A Categorical Unification for Multi-Model Data: Part I Categorical Model and Normal Forms
Jiaheng Lu
TL;DR
The paper proposes a unified categorical framework to manage multi-model data (relation, XML, graph) by modeling databases as a thin set category enriched with pullbacks, pushouts, and limits. It introduces two reduced representations, 1RR and 2RR, to connect category-based schemas with traditional normal forms: 1RR yields BCNF and XML NF, while 2RR achieves 4NF (and a graph-equivalent normalization). It provides FD/MVD closure algorithms within categories and mapping algorithms from categorical schemas to relational, XML, and graph schemas, establishing a cross-model normal form theory.
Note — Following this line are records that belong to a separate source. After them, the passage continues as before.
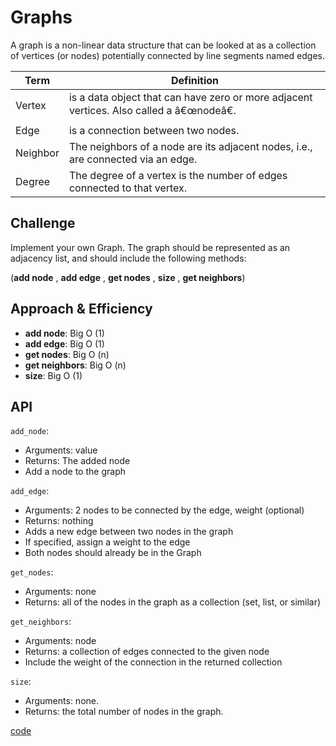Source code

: # Graphs
<!-- Short summary or background information -->

A graph is a non-linear data structure that can be looked at as a collection of vertices (or nodes) potentially connected by line segments named edges.


| Term | Definition |
|--|--|
| Vertex | is a data object that can have zero or more adjacent vertices. Also called a â€œnodeâ€. |
| Edge | is a connection between two nodes. |
| Neighbor | The neighbors of a node are its adjacent nodes, i.e., are connected via an edge. |
| Degree | The degree of a vertex is the number of edges connected to that vertex. |

## Challenge
<!-- Description of the challenge -->

Implement your own Graph. The graph should be represented as an adjacency list, and should include the following methods:

(**add node** , **add edge** , **get nodes** , **size** , **get neighbors**)


## Approach & Efficiency
<!-- What approach did you take? Why? What is the Big O space/time for this approach? -->

- **add node**: Big O (1)
- **add edge**: Big O (1)
- **get nodes**: Big O (n)
- **get neighbors**: Big O (n)
- **size**: Big O (1)


## API
<!-- Description of each method publicly available in your Graph -->

`add_node`: 

- Arguments: value
- Returns: The added node
- Add a node to the graph

`add_edge`: 

- Arguments: 2 nodes to be connected by the edge, weight (optional)
- Returns: nothing
- Adds a new edge between two nodes in the graph
- If specified, assign a weight to the edge
- Both nodes should already be in the Graph

`get_nodes`:

- Arguments: none
- Returns: all of the nodes in the graph as a collection (set, list, or similar)

`get_neighbors`:

- Arguments: node
- Returns: a collection of edges connected to the given node
- Include the weight of the connection in the returned collection

`size`:

- Arguments: none.
- Returns: the total number of nodes in the graph.

[code](graph.py)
The work aims to enable lossless, redundancy-minimized representations across data models and to support future cross-model query processing and optimization in multi-model databases.
Abstract
Modern database systems face a significant challenge in effectively handling the Variety of data. The primary objective of this paper is to establish a unified data model and theoretical framework for multi-model data management. To achieve this, we present a categorical framework to unify three types of structured or semi-structured data: relation, XML, and graph-structured data. Utilizing the language of category theory, our framework offers a sound formal abstraction for representing these diverse data types. We extend the Entity-Relationship (ER) diagram with enriched semantic constraints, incorporating categorical ingredients such as pullback, pushout and limit. Furthermore, we develop a categorical normal form theory which is applied to category data to reduce redundancy and facilitate data maintenance. Those normal forms are applicable to relation, XML and graph data simultaneously, thereby eliminating the need for ad-hoc, model-specific definitions as found in separated normal form theories before. Finally, we discuss the connections between this new normal form framework and Boyce-Codd normal form, fourth normal form, and XML normal form.